I could not resist so I just had a look at your patch. I had as well a
look around, and cmake really looks like a robust alternative to
./configure. In short, people doing now that:
./configure
make
make install
Would just do that:
cmake .
make
make install
I am no cmake guru yet, but VPATH builds are supported out of the box,
which is cool.
Your patch recommends to build with cmake after creating build/, now I
would expect most users to run cmake from the root folder. However
this causes all the Makefiles to get overwritten. As supporting all
platforms at once with cmake is going to be uncommitable, we are going
to need both methods able to live together for a while. Well, they can
coexist with this patch as long as cmake is not run from the root of
the code tree, which is acceptable for me as long as the switch is not
completed. However others may think differently on the matter.
Instead of getting support for all existing platforms, I would
recommend as well focusing only on one platform for the time being,
Linux, and get the work done correctly for that first. Once there is
something committed, we will be able to patch the buildfarm, and get
machines to switch to cmake one by one. After those are switched, we
could extend that. Another point of contention is support for
extensions. How long should we keep support for the existing PGXS? How
external extensions would compile with the new thing infrastructure?

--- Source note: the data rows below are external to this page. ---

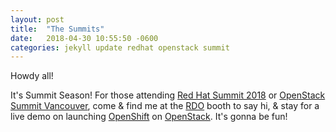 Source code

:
 ```yaml
---
layout: post
title:  "The Summits"
date:   2018-04-30 10:55:50 -0600
categories: jekyll update redhat openstack summit
---
```


Howdy all!

It's Summit Season! For those attending [Red Hat Summit 2018][redhatsummit] or
[OpenStack Summit Vancouver][openstacksummit], come & find me at the
[RDO][rdo] booth to say hi, & stay for a live demo on launching [OpenShift][openshift] on
[OpenStack][openstack]. It's gonna be fun!


[redhatsummit]: https://www.redhat.com/es/summit/2018
[openstacksummit]: https://www.openstack.org/summit/vancouver-2018/
[openstack]: https://linuxacademy.com/openstack/training/course/name/openstack-essentials?platform=hootsuite
[openshift]: https://linuxacademy.com/linux/training/course/name/linux-academy-redhat-certificate-of-expertise-in-platform-as-a-service-exam-ex280-prep-course
[la-profile]: https://linuxacademy.com/profile/show/user/name/trilliams
[rdo]: https://www.rdoproject.org
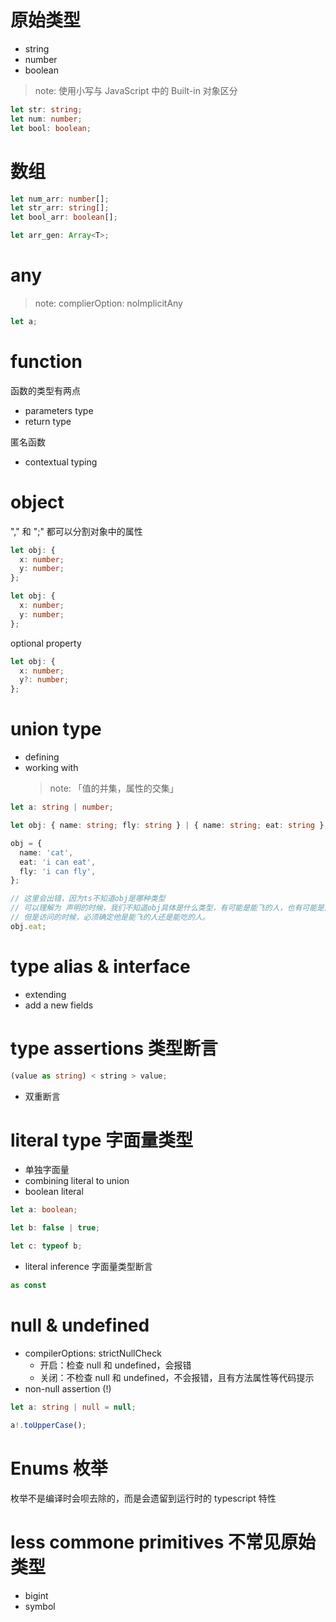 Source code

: # 原始类型

- string
- number
- boolean

> note: 使用小写与 JavaScript 中的 Built-in 对象区分

```ts
let str: string;
let num: number;
let bool: boolean;
```

# 数组

```ts
let num_arr: number[];
let str_arr: string[];
let bool_arr: boolean[];

let arr_gen: Array<T>;
```

# any

> note: complierOption: noImplicitAny

```ts
let a;
```

# function

函数的类型有两点

- parameters type
- return type

匿名函数

- contextual typing

# object

"," 和 ";" 都可以分割对象中的属性

```ts
let obj: {
  x: number;
  y: number;
};

let obj: {
  x: number;
  y: number;
};
```

optional property

```ts
let obj: {
  x: number;
  y?: number;
};
```

# union type

- defining
- working with
  > note: 「值的并集，属性的交集」

```ts
let a: string | number;

let obj: { name: string; fly: string } | { name: string; eat: string };

obj = {
  name: 'cat',
  eat: 'i can eat',
  fly: 'i can fly',
};

// 这里会出错，因为ts不知道obj是哪种类型
// 可以理解为 声明的时候，我们不知道obj具体是什么类型，有可能是能飞的人，也有可能是能吃的人，所以声明的时候可以说他能飞，能吃
// 但是访问的时候，必须确定他是能飞的人还是能吃的人。
obj.eat;
```

# type alias & interface

- extending
- add a new fields

# type assertions 类型断言

```ts
(value as string) < string > value;
```

- 双重断言

# literal type 字面量类型

- 单独字面量
- combining literal to union
- boolean literal

```ts
let a: boolean;

let b: false | true;

let c: typeof b;
```

- literal inference
  字面量类型断言

```ts
as const
```

# null & undefined

- compilerOptions: strictNullCheck
  - 开启：检查 null 和 undefined，会报错
  - 关闭：不检查 null 和 undefined，不会报错，且有方法属性等代码提示
- non-null assertion (!)

```ts
let a: string | null = null;

a!.toUpperCase();
```

# Enums 枚举
枚举不是编译时会呗去除的，而是会遗留到运行时的 typescript 特性

# less commone primitives 不常见原始类型
- bigint
- symbol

Which brings me to another point, your patch is focused on features,
meaning that per-OS checks are all grouped by feature, but it may be a
good idea to split checks by OS if necessary, with for example
per-platform files and scripts in cmake/os/. And we could have just
something for Linux now.
A couple of issues I have noticed with your patch after a first set of tests:
- root's .gitignore needs to add entries for CMakeFiles and
cmake_install.cmake. You need as well to ignore CMakeCache
- A couple of headers are generated, like cubeparse.h (?)
- Currently a lot of users do things like that:
cd src/test/regress/ && make check
But this patch breaks that, and that's not cool. Recovery tests in
src/test/regress won't run either.
That's all I have for now. Looking forward to seeing some progress here.